In January of this year (2011), and after almost 13 years of solitary confinement at the Ohio State Penitentiary (OSP), I and several others went on hunger strike. It was the hardest thing I’ve ever done.
However, after countless appeals to reason had failed, and after coming to the end of all that we could do – law suits, grievances, petitions etc. – we made the decision to risk our very lives in order to bring about the necessary changes that would allow us to live as human beings. In the end, we stood firm, garnered worldwide support and prevailed.
Now prisoners in California, confined in the notorious Security Housing Unit (SHU) at Pelican Bay State Prison, have decided to undertake a similar course of action. To them, I say: Bravo!

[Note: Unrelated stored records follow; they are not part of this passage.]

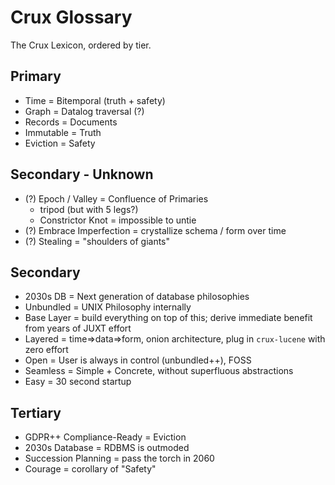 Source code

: # Crux Glossary

The Crux Lexicon, ordered by tier.

## Primary

- Time      = Bitemporal (truth + safety)
- Graph     = Datalog traversal (?)
- Records   = Documents
- Immutable = Truth
- Eviction  = Safety

## Secondary - Unknown

- (?) Epoch / Valley = Confluence of Primaries
    - tripod (but with 5 legs?)
    - Constrictor Knot = impossible to untie
- (?) Embrace Imperfection = crystallize schema / form over time
- (?) Stealing = "shoulders of giants"

## Secondary

- 2030s DB   = Next generation of database philosophies
- Unbundled  = UNIX Philosophy internally
- Base Layer = build everything on top of this; derive immediate benefit from years of JUXT effort
- Layered    = time=>data=>form, onion architecture, plug in `crux-lucene` with zero effort
- Open       = User is always in control (unbundled++), FOSS
- Seamless   = Simple + Concrete, without superfluous abstractions
- Easy       = 30 second startup

## Tertiary 

- GDPR++ Compliance-Ready = Eviction
- 2030s Database          = RDBMS is outmoded
- Succession Planning     = pass the torch in 2060
- Courage                 = corollary of "Safety"

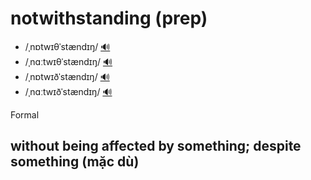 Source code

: # notwithstanding (prep)

- /ˌnɒtwɪθˈstændɪŋ/ [🔊](https://www.oxfordlearnersdictionaries.com/media/english/uk_pron/n/not/notwi/notwithstanding__gb_1.mp3)
- /ˌnɑːtwɪθˈstændɪŋ/ [🔊](https://www.oxfordlearnersdictionaries.com/media/english/us_pron/n/not/notwi/notwithstanding__us_1_rr.mp3)
- /ˌnɒtwɪðˈstændɪŋ/ [🔊](https://www.oxfordlearnersdictionaries.com/media/english/uk_pron/n/not/notwi/notwithstanding__gb_2.mp3)
- /ˌnɑːtwɪðˈstændɪŋ/ [🔊](https://www.oxfordlearnersdictionaries.com/media/english/us_pron/n/not/notwi/notwithstanding__us_2_rr.mp3)

Formal

## without being affected by something; despite something (mặc dù) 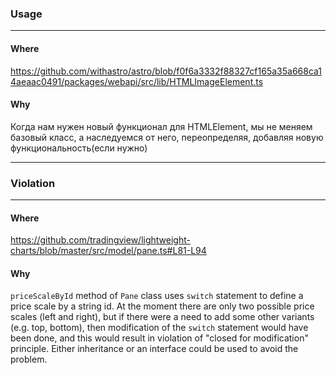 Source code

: ### Usage

---
#### Where

https://github.com/withastro/astro/blob/f0f6a3332f88327cf165a35a668ca14aeaac0491/packages/webapi/src/lib/HTMLImageElement.ts

#### Why

Когда нам нужен новый функционал для HTMLElement, мы не меняем базовый класс, а наследуемся от него, переопределяя, добавляя новую функциональность(если нужно)

------------------------

### Violation

---
#### Where

https://github.com/tradingview/lightweight-charts/blob/master/src/model/pane.ts#L81-L94

#### Why

`priceScaleById` method of `Pane` class uses `switch` statement to define a price scale by a string id. At the moment there are only two possible price scales (left and right), but if there were a need to add some other variants (e.g. top, bottom), then modification of the `switch` statement would have been done, and this would result in violation of "closed for modification" principle. Either inheritance or an interface could be used to avoid the problem. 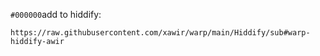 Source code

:`#000000`add to hiddify:

`https://raw.githubusercontent.com/xawir/warp/main/Hiddify/sub#warp-hiddify-awir`
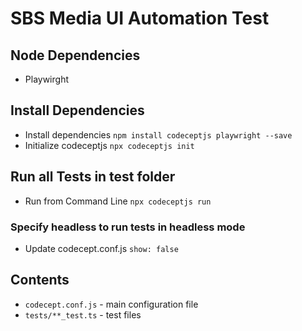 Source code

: # SBS Media UI Automation Test

## Node Dependencies

- Playwirght

## Install Dependencies

- Install dependencies `npm install codeceptjs playwright --save`
- Initialize codeceptjs `npx codeceptjs init`

## Run all Tests in test folder

- Run from Command Line `npx codeceptjs run`

### Specify headless to run tests in headless mode

- Update codecept.conf.js `show: false`

## Contents

- `codecept.conf.js` - main configuration file
- `tests/**_test.ts` - test files
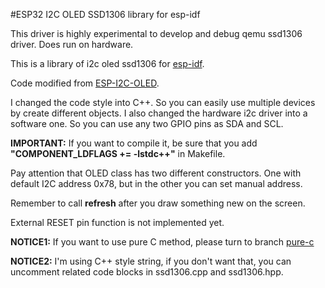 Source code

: #ESP32 I2C OLED SSD1306 library for esp-idf


This driver is highly experimental to develop and debug qemu ssd1306 driver.
Does run on hardware.

This is a library of i2c oled ssd1306 for [esp-idf](https://github.com/espressif/esp-idf).

Code modified from [ESP-I2C-OLED](https://github.com/baoshi/ESP-I2C-OLED).

I changed the code style into C++. So you can easily use multiple devices by create different objects. I also changed the hardware i2c driver into a software one. So you can use any two GPIO pins as SDA and SCL.

**IMPORTANT:** If you want to compile it, be sure that you add **"COMPONENT_LDFLAGS += -lstdc++"** in Makefile.

Pay attention that OLED class has two different constructors. One with default I2C address 0x78, but in the other you can set manual address.

Remember to call **refresh** after you draw something new on the screen.

External RESET pin function is not implemented yet.

**NOTICE1:** If you want to use pure C method, please turn to branch [pure-c](https://github.com/imxieyi/esp32-i2c-ssd1306-oled/tree/pure-c)

**NOTICE2:** I'm using C++ style string, if you don't want that, you can uncomment related code blocks in ssd1306.cpp and ssd1306.hpp.

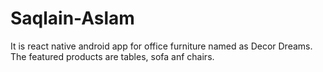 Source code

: # Saqlain-Aslam
It is react native android app for office furniture named as Decor Dreams.
The featured products are tables, sofa anf chairs.

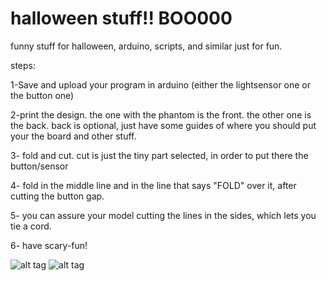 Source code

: # halloween stuff!! BOO000
funny stuff for halloween, arduino, scripts, and similar
just for fun.

steps:

1-Save and upload your program in arduino (either the lightsensor one or the button one)

2-print the design. the one with the phantom is the front. the other one is the back. back is optional, just have some guides of where you should put your the board and other stuff. 

3- fold and cut. cut is just the tiny part selected, in order to put there the button/sensor

4- fold in the middle line and in the line that says "FOLD" over it, after cutting the button gap. 

5- you can assure your model cutting the lines in the sides, which lets you tie a cord. 

6- have scary-fun!


![alt tag](https://cloud.githubusercontent.com/assets/9094121/10712148/9c83a416-7a91-11e5-8c23-a9979dc8b119.jpg)
![alt tag](https://cloud.githubusercontent.com/assets/9094121/10712151/a64f1778-7a91-11e5-84f0-c043f2a920e0.jpg)

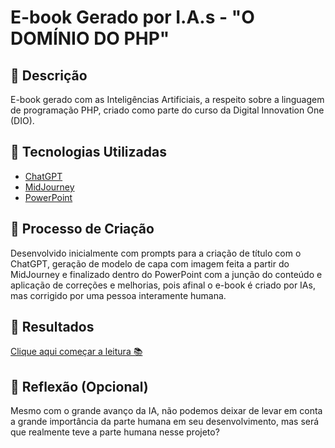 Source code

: # E-book Gerado por I.A.s - "O DOMÍNIO DO PHP" 

## 📒 Descrição
E-book gerado com as Inteligências Artificiais, a respeito sobre a linguagem de programação PHP, criado como parte do curso da Digital Innovation One (DIO).

## 🤖 Tecnologias Utilizadas
- [ChatGPT](https://chat.openai.com/) 
- [MidJourney](https://www.midjourney.com/app/)
- [PowerPoint](https://www.microsoft.com/en/microsoft-365/powerpoint)

## 🧐 Processo de Criação
Desenvolvido inicialmente com prompts para a criação de título com o ChatGPT, geração de modelo de capa com imagem feita a partir do MidJourney e finalizado dentro do PowerPoint com a junção do conteúdo e aplicação de correções e melhorias, pois afinal o e-book é criado por IAs, mas corrigido por uma pessoa interamente humana.

## 🚀 Resultados
[Clique aqui começar a leitura 📚](https://github.com/AnaYukimoto/Ebook-Gerado-IAs)

## 💭 Reflexão (Opcional)
Mesmo com o grande avanço da IA, não podemos deixar de levar em conta a grande importância da parte humana em seu desenvolvimento, mas será que realmente teve a parte humana nesse projeto?
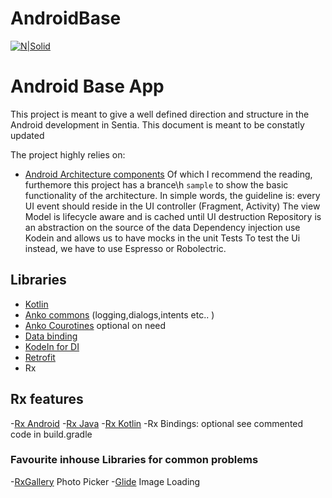 # AndroidBase
[![N|Solid](https://media.licdn.com/media/p/2/000/1b0/027/2459ef1.png)](https://nodesource.com/products/nsolid)
# Android Base App
This project is meant to give a well defined direction and structure in the Android development in Sentia.
This document is meant to be constatly updated

The project highly relies on:
  - [Android Architecture components](https://developer.android.com/topic/libraries/architecture/guide.html)
   Of which I recommend the reading, furthemore this project has a brance\h `sample` to show the basic functionality of the architecture.
  In simple words, the guideline is: every UI event should reside in the UI controller (Fragment, Activity)
  The view Model is lifecycle aware and is cached until UI destruction
  Repository is an abstraction on the source of the data
  Dependency injection use Kodein and allows us to have mocks in the unit Tests
  To test the Ui instead, we have to use Espresso or Robolectric.

## Libraries
  - [Kotlin](https://kotlinlang.org/)
  - [Anko commons](https://github.com/Kotlin/anko/wiki) (logging,dialogs,intents etc.. )
  - [Anko Courotines](https://github.com/Kotlin/anko/wiki/Anko-Coroutines) optional on need
  - [Data binding](https://developer.android.com/topic/libraries/data-binding/index.html)
  - [KodeIn for DI](https://github.com/SalomonBrys/Kodein) 
  - [Retrofit](http://square.github.io/retrofit/)
  -  Rx
  
## Rx features
-[Rx Android](https://github.com/ReactiveX/RxAndroid) 
-[Rx Java](https://github.com/ReactiveX/RxJava)
-[Rx Kotlin](https://github.com/ReactiveX/RxKotlin)
-Rx Bindings: optional see commented code in build.gradle

### Favourite inhouse Libraries for common problems
-[RxGallery](com.github.marchinram:RxGallery) Photo Picker
-[Glide](https://github.com/bumptech/glide) Image Loading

In a country that incarcerates more of its citizens than any other country in the world – over 2.6 million men and women behind bars – human rights violations are inevitable, and it falls to those of us who must suffer through the experience to stand up and speak truth to power; for, as Frederick Douglass suggested: “Power concedes nothing without a demand.”
In the days to come, the men at Pelican Bay will need each and every one of us to support them, to stand with them as they seek to bring their situation to a tolerable level. What they are demanding is basic:
Abolish debriefing policy and modify active/inactive gang status criteria
Comply with U.S. Commission 2006 recommendations regarding an end to long-term solitary confinement
Provide adequate food
Expand and provide constructive programming and privileges for indefinite SHU status inmates
Let’s come together to assist these men in their time of need and show them that their status as “criminals” does not automatically disqualify them from being human beings. In my time of need, I found this to be the truth and it reaffirmed my faith in humanity. Give these men the opportunity to feel that outpouring of compassion.

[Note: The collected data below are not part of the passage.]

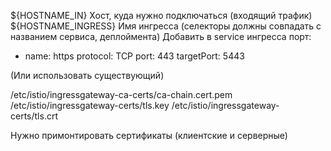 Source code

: ${HOSTNAME_IN} Хост, куда нужно подключаться (входящий трафик)
${HOSTNAME_INGRESS} Имя ингресса (селекторы должны совпадать с названием сервиса, деплоймента)
Добавить в service ингресса порт:
- name: https
  protocol: TCP
  port: 443
  targetPort: 5443

(Или использовать существующий)

/etc/istio/ingressgateway-ca-certs/ca-chain.cert.pem
/etc/istio/ingressgateway-certs/tls.key
/etc/istio/ingressgateway-certs/tls.crt

Нужно примонтировать сертификаты (клиентские и серверные) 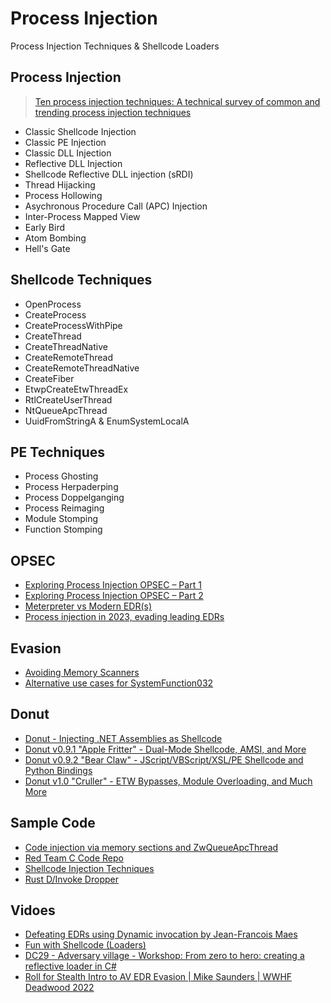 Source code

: # Process Injection
Process Injection Techniques & Shellcode Loaders

## Process Injection
> [Ten process injection techniques: A technical survey of common and trending process injection techniques](https://www.elastic.co/blog/ten-process-injection-techniques-technical-survey-common-and-trending-process)
- Classic Shellcode Injection
- Classic PE Injection
- Classic DLL Injection
- Reflective DLL Injection
- Shellcode Reflective DLL injection (sRDI)
- Thread Hijacking
- Process Hollowing
- Asychronous Procedure Call (APC) Injection
- Inter-Process Mapped View
- Early Bird
- Atom Bombing
- Hell's Gate

## Shellcode Techniques
- OpenProcess
- CreateProcess
- CreateProcessWithPipe
- CreateThread
- CreateThreadNative
- CreateRemoteThread
- CreateRemoteThreadNative
- CreateFiber
- EtwpCreateEtwThreadEx
- RtlCreateUserThread
- NtQueueApcThread
- UuidFromStringA & EnumSystemLocalA

## PE Techniques
- Process Ghosting
- Process Herpaderping
- Process Doppelganging
- Process Reimaging
- Module Stomping
- Function Stomping

## OPSEC
- [Exploring Process Injection OPSEC – Part 1](https://rastamouse.me/exploring-process-injection-opsec-part-1/)
- [Exploring Process Injection OPSEC – Part 2](https://rastamouse.me/exploring-process-injection-opsec-part-2/)
- [Meterpreter vs Modern EDR(s)](https://redops.at/en/blog/meterpreter-vs-modern-edrs-in-2023)
- [Process injection in 2023, evading leading EDRs](https://vanmieghem.io/process-injection-evading-edr-in-2023/)

## Evasion
- [Avoiding Memory Scanners](https://www.blackhillsinfosec.com/avoiding-memory-scanners/)
- [Alternative use cases for SystemFunction032](https://s3cur3th1ssh1t.github.io/SystemFunction032_Shellcode/)

## Donut
- [Donut - Injecting .NET Assemblies as Shellcode](https://thewover.github.io/Introducing-Donut/)
- [Donut v0.9.1 "Apple Fritter" - Dual-Mode Shellcode, AMSI, and More](https://thewover.github.io/Apple-Fritter/)
- [Donut v0.9.2 "Bear Claw" - JScript/VBScript/XSL/PE Shellcode and Python Bindings](https://thewover.github.io/Bear-Claw/)
- [Donut v1.0 "Cruller" - ETW Bypasses, Module Overloading, and Much More](https://thewover.github.io/Cruller/)

## Sample Code
- [Code injection via memory sections and ZwQueueApcThread](https://cocomelonc.github.io/tutorial/2022/01/17/malware-injection-14.html)
- [Red Team C Code Repo](https://github.com/Mr-Un1k0d3r/RedTeamCCode)
- [Shellcode Injection Techniques](https://github.com/plackyhacker/Shellcode-Injection-Techniques)
- [Rust D/Invoke Dropper](https://github.com/Nariod/Tartocitron)

## Vidoes
- [Defeating EDRs using Dynamic invocation by Jean-Francois Maes](https://www.youtube.com/watch?v=LXfhyTpQ7TM&list=WL&index=5&t=577s)
- [Fun with Shellcode (Loaders)](https://www.youtube.com/watch?v=HNGuM5LpOEw&list=WL&index=4&t=147s)
- [DC29 - Adversary village - Workshop: From zero to hero: creating a reflective loader in C#](https://www.youtube.com/watch?v=E6LOQQiNjj0&list=WL&index=2&t=2581s)
- [Roll for Stealth Intro to AV EDR Evasion | Mike Saunders | WWHF Deadwood 2022](https://www.youtube.com/watch?v=TvPE5EAObHw&list=WL&index=6&t=800s)
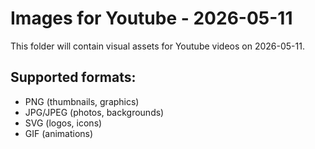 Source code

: # Images for Youtube - 2026-05-11

This folder will contain visual assets for Youtube videos on 2026-05-11.

## Supported formats:
- PNG (thumbnails, graphics)
- JPG/JPEG (photos, backgrounds)
- SVG (logos, icons)
- GIF (animations)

And to the men at Pelican Bay – Todd, Danny et al – I simply want to say: Stay the course; pay attention to what you are doing; and when things get rough (and they will), know that you are not alone. By and through the activation of what he called “Satygraha” – or truth force – Mahatma Gandhi awakened the largest democracy in the world. In every evil that threatens us, the truth – once known – has the power to set us free. Hold on to that.
The system as it currently exists must change, and this, what you all are doing right now, may very well be the catalyst to bring about that change. Remember that.
And remember this: The first three days are the hardest; after that, it’s mind over matter. When the body is brought under control, the mind is set free to receive revelations. Be on the lookout for that; and when they come, when the truth of your situation is revealed, stay in that space. Drink as much water as you can, stay hydrated (read: coffee is a diuretic). And when the time comes, be sure to get everything in writing!